--- Dataset records Enclosed Below ---

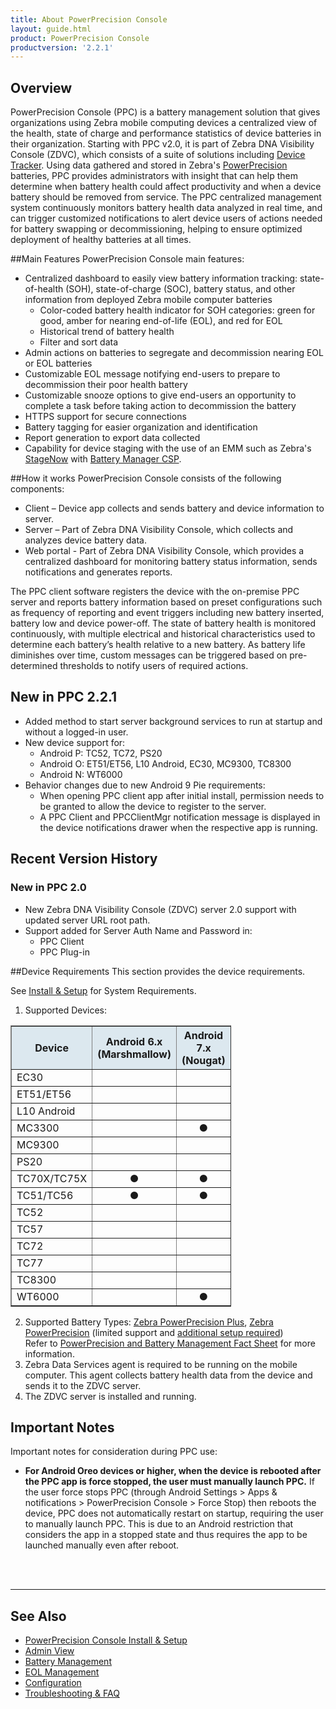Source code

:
 ```yaml
---
title: About PowerPrecision Console
layout: guide.html
product: PowerPrecision Console
productversion: '2.2.1'
---
```


## Overview

PowerPrecision Console (PPC) is a battery management solution that gives organizations using Zebra mobile computing devices a centralized view of the health, state of charge and performance statistics of device batteries in their organization. Starting with PPC v2.0, it is part of Zebra DNA Visibility Console (ZDVC), which consists of a suite of solutions including [Device Tracker](/devicetracker/latest/guide/about). Using data gathered and stored in Zebra's [PowerPrecision](https://www.zebra.com/content/dam/zebra_new_ia/en-us/solutions-verticals/product/accessories/Mobile%20Computer%20Accessories/Batteries/Power%20Precision%20Battery%20Solutions/white-paper/power-precision-batteries-white-paper-en-us.pdf) batteries, PPC provides administrators with insight that can help them determine when battery health could affect productivity and when a device battery should be removed from service. The PPC centralized management system continuously monitors battery health data analyzed in real time, and can trigger customized notifications to alert device users of actions needed for battery swapping or decommissioning, helping to ensure optimized deployment of healthy batteries at all times.

##Main Features
PowerPrecision Console main features:
* Centralized dashboard to easily view battery information tracking: state-of-health (SOH), state-of-charge (SOC), battery status, and other information from deployed Zebra mobile computer batteries 
  * Color-coded battery health indicator for SOH categories: green for good, amber for nearing end-of-life (EOL), and red for EOL
  * Historical trend of battery health 
  * Filter and sort data 
* Admin actions on batteries to segregate and decommission nearing EOL or EOL batteries
* Customizable EOL message notifying end-users to prepare to decommission their poor health battery
* Customizable snooze options to give end-users an opportunity to complete a task before taking action to decommission the battery
* HTTPS support for secure connections 
* Battery tagging for easier organization and identification
* Report generation to export data collected 
* Capability for device staging with the use of an EMM such as Zebra's [StageNow](/stagenow/latest/about) with [Battery Manager CSP](/mx/batterymgr).

##How it works
PowerPrecision Console consists of the following components:
* Client – Device app collects and sends battery and device information to server.
* Server – Part of Zebra DNA Visibility Console, which collects and analyzes device battery data.
* Web portal - Part of Zebra DNA Visibility Console, which provides a centralized dashboard for monitoring battery status information, sends notifications and generates reports.

The PPC client software registers the device with the on-premise PPC server and reports battery information based on preset configurations such as frequency of reporting and event triggers including new battery inserted, battery low and device power-off. The state of battery health is monitored continuously, with multiple electrical and historical characteristics used to determine each battery’s health relative to a new battery. As battery life diminishes over time, custom messages can be triggered based on pre-determined thresholds to notify users of required actions. 

## New in PPC 2.2.1
* Added method to start server background services to run at startup and without a logged-in user.
* New device support for: 
  * Android P: TC52, TC72, PS20
  * Android O: ET51/ET56, L10 Android, EC30, MC9300, TC8300
  * Android N: WT6000
* Behavior changes due to new Android 9 Pie requirements:
  * When opening PPC client app after initial install, permission needs to be granted to allow the device to register to the server.
  * A PPC Client and PPCClientMgr notification message is displayed in the device notifications drawer when the respective app is running.  


## Recent Version History
### New in PPC 2.0
* New Zebra DNA Visibility Console (ZDVC) server 2.0 support with updated server URL root path.
* Support added for Server Auth Name and Password in:
  * PPC Client
  * PPC Plug-in

##Device Requirements
This section provides the device requirements.

See [Install & Setup](../setup) for System Requirements.

1. Supported Devices:
  <table class="facelift" align="center" style="width:70%" border="1" padding="5px">
    <tr bgcolor="#dce8ef">
      <th>Device</th>
      <th style="text-align:center">Android 6.x <br>(Marshmallow)</th>
      <th style="text-align:center">Android 7.x <br>(Nougat)</th>
      <th style="text-align:center">Android 8.x <br>(Oreo)</th>
      <th style="text-align:center">Android 9.x <br>(Pie)</th>
    </tr>
    <tr>
      <td>EC30</td>
      <td></td>
      <td></td>
      <td style="text-align:center">&#x25cf;</td>
      <td></td>
    </tr>
    <tr>
      <td>ET51/ET56</td>
      <td></td>
      <td></td>
      <td style="text-align:center">&#x25cf;</td>
      <td></td>
    </tr>
    <tr>
      <td>L10 Android</td>
      <td></td>
      <td></td>
      <td style="text-align:center">&#x25cf;</td>
      <td></td>
    </tr>
    <tr>
      <td>MC3300 </td>
      <td></td>
      <td style="text-align:center">&#x25cf;</td>
      <td style="text-align:center">&#x25cf;</td>
      <td></td>
    </tr>
    <tr>
      <td>MC9300</td>
      <td></td>
      <td></td>
      <td style="text-align:center">&#x25cf;</td>
      <td></td>
    </tr>
    <tr>
      <td>PS20</td>
      <td></td>
      <td></td>
      <td></td>
      <td style="text-align:center">&#x25cf;</td>
    </tr>
    <tr>
      <td>TC70X/TC75X</td>
      <td style="text-align:center">&#x25cf;</td>
      <td style="text-align:center">&#x25cf;</td>
      <td style="text-align:center">&#x25cf;</td>
      <td></td>
    </tr>
    <tr>
      <td>TC51/TC56 </td>
      <td style="text-align:center">&#x25cf;</td>
      <td style="text-align:center">&#x25cf;</td>
      <td style="text-align:center">&#x25cf;</td>
      <td></td>
    </tr>
    <tr>
      <td>TC52</td>
      <td></td>
      <td></td>
      <td style="text-align:center">&#x25cf;</td>
      <td style="text-align:center">&#x25cf;</td>
    </tr>
    <tr>
      <td>TC57</td>
      <td></td>
      <td></td>
      <td style="text-align:center">&#x25cf;</td>
      <td></td>
    </tr>
    <tr>
      <td>TC72</td>
      <td></td>
      <td></td>
      <td style="text-align:center">&#x25cf;</td>
      <td style="text-align:center">&#x25cf;</td>
    </tr>
    <tr>
      <td>TC77</td>
      <td></td>
      <td></td>
      <td style="text-align:center">&#x25cf;</td>
      <td></td>
    </tr>
    <tr>
      <td>TC8300</td>
      <td></td>
      <td></td>
      <td style="text-align:center">&#x25cf;</td>
      <td></td>
    </tr>
    <tr>
      <td>WT6000</td>
      <td></td>
      <td style="text-align:center">&#x25cf;</td>
      <td></td>
      <td></td>
    </tr>
  </table>
  
2. Supported Battery Types: [Zebra PowerPrecision Plus](https://www.zebra.com/us/en/products/accessories/powerprecision-battery-solutions.html), [Zebra PowerPrecision](https://www.zebra.com/us/en/products/accessories/powerprecision-battery-solutions.html)  (limited support and [additional setup required](../mgmt/#powerprecisionbatteries))  <br>
Refer to [PowerPrecision and Battery Management Fact Sheet](https://www.zebra.com/content/dam/zebra_new_ia/en-us/solutions-verticals/product/Software/Mobility%20Software/powerprecision/fact-sheets/data-capture-dna-power-precision-fact-sheet-en-us.pdf) for more information.
3. Zebra Data Services agent is required to be running on the mobile computer. This agent collects battery health data from the device and sends it to the ZDVC server. 
4. The ZDVC server is installed and running.

## Important Notes
Important notes for consideration during PPC use:
* **For Android Oreo devices or higher, when the device is rebooted after the PPC app is force stopped, the user must manually launch PPC.** If the user force stops PPC (through Android Settings > Apps & notifications > PowerPrecision Console > Force Stop) then reboots the device, PPC does not automatically restart on startup, requiring the user to manually launch PPC. This is due to an Android restriction that considers the app in a stopped state and thus requires the app to be launched manually even after reboot. 
<br>
<br>

-----

## See Also

* [PowerPrecision Console Install & Setup](../setup)
* [Admin View](../admin)
* [Battery Management](../mgmt)
* [EOL Management](../eol)
* [Configuration](../config)
* [Troubleshooting & FAQ](../troubleshooting)

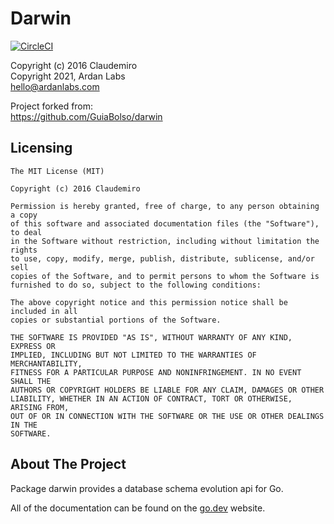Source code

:# Darwin

[![CircleCI](https://circleci.com/gh/ardanlabs/darwin.svg?style=svg)](https://circleci.com/gh/ardanlabs/darwin)

Copyright (c) 2016 Claudemiro  
Copyright 2021, Ardan Labs  
hello@ardanlabs.com

Project forked from:  
https://github.com/GuiaBolso/darwin

## Licensing

```
The MIT License (MIT)

Copyright (c) 2016 Claudemiro

Permission is hereby granted, free of charge, to any person obtaining a copy
of this software and associated documentation files (the "Software"), to deal
in the Software without restriction, including without limitation the rights
to use, copy, modify, merge, publish, distribute, sublicense, and/or sell
copies of the Software, and to permit persons to whom the Software is
furnished to do so, subject to the following conditions:

The above copyright notice and this permission notice shall be included in all
copies or substantial portions of the Software.

THE SOFTWARE IS PROVIDED "AS IS", WITHOUT WARRANTY OF ANY KIND, EXPRESS OR
IMPLIED, INCLUDING BUT NOT LIMITED TO THE WARRANTIES OF MERCHANTABILITY,
FITNESS FOR A PARTICULAR PURPOSE AND NONINFRINGEMENT. IN NO EVENT SHALL THE
AUTHORS OR COPYRIGHT HOLDERS BE LIABLE FOR ANY CLAIM, DAMAGES OR OTHER
LIABILITY, WHETHER IN AN ACTION OF CONTRACT, TORT OR OTHERWISE, ARISING FROM,
OUT OF OR IN CONNECTION WITH THE SOFTWARE OR THE USE OR OTHER DEALINGS IN THE
SOFTWARE.
```

## About The Project

Package darwin provides a database schema evolution api for Go. 

All of the documentation can be found on the [go.dev](https://pkg.go.dev/github.com/ardanlabs/darwin?tab=doc) website.
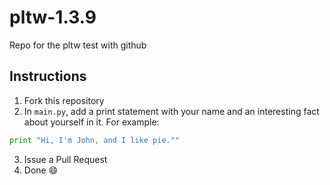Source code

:# pltw-1.3.9
Repo for the pltw test with github

## Instructions
1. Fork this repository
2. In `main.py`, add a print statement with your name and an interesting fact about yourself in it. For example:
  ```python
  print "Hi, I'm John, and I like pie.""
  ```
3. Issue a Pull Request
4. Done :smile:
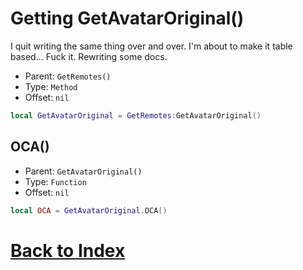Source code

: # Getting GetAvatarOriginal()

I quit writing the same thing over and over. I'm about to make it table based... Fuck it. Rewriting some docs. 

* Parent: `GetRemotes()`
* Type: `Method`
* Offset: `nil`

```lua
local GetAvatarOriginal = GetRemotes:GetAvatarOriginal()
```

## OCA()

* Parent: `GetAvatarOriginal()`
* Type: `Function`
* Offset: `nil`

```lua
local OCA = GetAvatarOriginal.OCA()
```

# [Back to Index](https://github.com/RobloxArchiver/WrapperLib/tree/main/games/brookhaven#index)
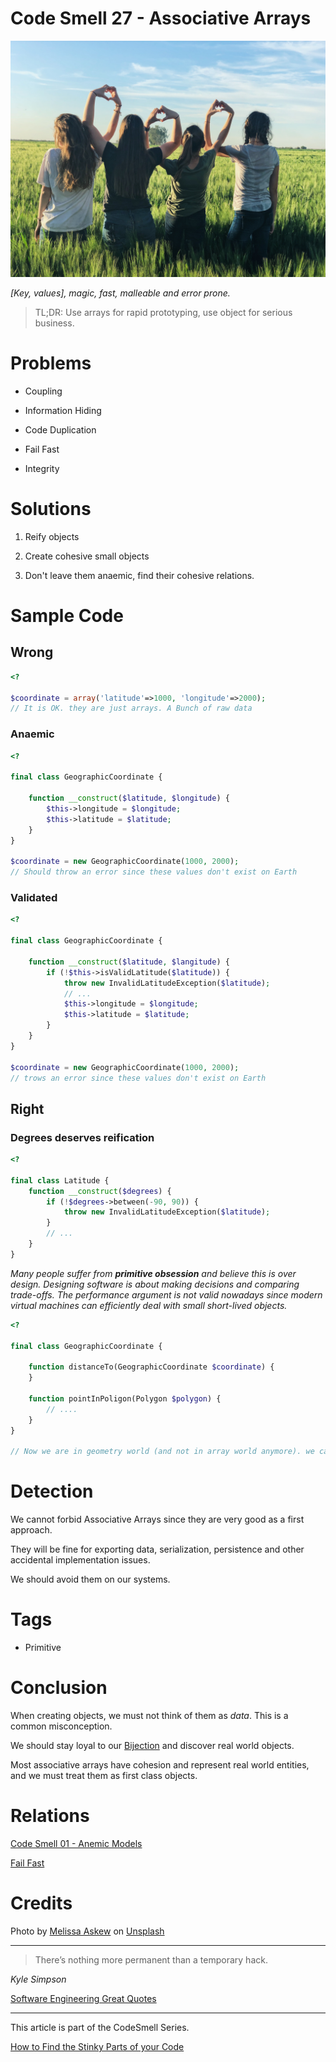 # Code Smell 27 - Associative Arrays

![Code Smell 27 - Associative Arrays](Code%20Smell%2027%20-%20Associative%20Arrays.jpg)

*[Key, values], magic, fast, malleable and error prone.*

> TL;DR: Use arrays for rapid prototyping, use object for serious business.
 
# Problems

- Coupling

- Information Hiding

- Code Duplication

- Fail Fast

- Integrity

# Solutions

1. Reify objects

2. Create cohesive small objects

3. Don't leave them anaemic, find their cohesive relations.

# Sample Code

## Wrong 

[Gist Url]: # (https://gist.github.com/mcsee/ff148550e3d2018c2ee345ea0790e8fc)
```php
<?

$coordinate = array('latitude'=>1000, 'longitude'=>2000); 
// It is OK. they are just arrays. A Bunch of raw data
```

### Anaemic

[Gist Url]: # (https://gist.github.com/mcsee/1ac19d1af240d28a59c01134cd487b7e)
```php
<?

final class GeographicCoordinate {

    function __construct($latitude, $longitude) {
        $this->longitude = $longitude;
        $this->latitude = $latitude;
    }
}

$coordinate = new GeographicCoordinate(1000, 2000);
// Should throw an error since these values don't exist on Earth
```

### Validated

[Gist Url]: # (https://gist.github.com/mcsee/4753e242da21027d2a8e7243de877250)
```php
<?

final class GeographicCoordinate {

    function __construct($latitude, $langitude) {
        if (!$this->isValidLatitude($latitude)) {
            throw new InvalidLatitudeException($latitude);
            // ...
            $this->longitude = $longitude;
            $this->latitude = $latitude;
        }
    }
}

$coordinate = new GeographicCoordinate(1000, 2000);
// trows an error since these values don't exist on Earth
```

## Right

### Degrees deserves reification

[Gist Url]: # (https://gist.github.com/mcsee/33f84258133eb9bafbac1f85532527c6)
```php
<?

final class Latitude {
    function __construct($degrees) {
        if (!$degrees->between(-90, 90)) {
            throw new InvalidLatitudeException($latitude);
        }
        // ...
    }
}
```

*Many people suffer from __primitive obsession__ and believe this is over design. 
Designing software is about making decisions and comparing trade-offs.
The performance argument is not valid nowadays since modern virtual machines can efficiently deal with small short-lived objects.*

[Gist Url]: # (https://gist.github.com/mcsee/9f7c55093672a63ec8c89ca24b9a7277)
```php
<?

final class GeographicCoordinate {

    function distanceTo(GeographicCoordinate $coordinate) {
    }

    function pointInPoligon(Polygon $polygon) {
        // ....
    }
}

// Now we are in geometry world (and not in array world anymore). we can safely do many exciting things.
```

# Detection

We cannot forbid Associative Arrays since they are very good as a first approach.

They will be fine for exporting data, serialization, persistence and other accidental implementation issues.

We should avoid them on our systems.

# Tags

- Primitive

# Conclusion

When creating objects, we must not think of them as *data*. This is a common misconception.

We should stay loyal to our [Bijection](https://github.com/mcsee/Software-Design-Articles/tree/main/Articles/Theory/The%20One%20and%20Only%20Software%20Design%20Principle/readme.md) and discover real world objects.

Most associative arrays have cohesion and represent real world entities, and we must treat them as first class objects.

# Relations

[Code Smell 01 - Anemic Models](https://github.com/mcsee/Software-Design-Articles/tree/main/Articles/Code%20Smells/Code%20Smell%2001%20-%20Anemic%20Models/readme.md)

[Fail Fast](https://github.com/mcsee/Software-Design-Articles/tree/main/Articles/Theory/Fail%20Fast/readme.md)

# Credits

Photo by [Melissa Askew](https://unsplash.com/@melissaaskew) on [Unsplash](https://unsplash.com/s/photos/group)

* * *

> There’s nothing more permanent than a temporary hack.

_Kyle Simpson_ 

[Software Engineering Great Quotes](https://github.com/mcsee/Software-Design-Articles/tree/main/Articles/Quotes/Software%20Engineering%20Great%20Quotes/readme.md)

* * *

This article is part of the CodeSmell Series.

[How to Find the Stinky Parts of your Code](https://github.com/mcsee/Software-Design-Articles/tree/main/Articles/Code%20Smells/How%20to%20Find%20the%20Stinky%20parts%20of%20your%20Code/readme.md)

--- End of Enclosed Dataset records ---

Above are some records; copy each line there that contains "Important".

=== Written reply ===
## Important Notes
Important notes for consideration during PPC use:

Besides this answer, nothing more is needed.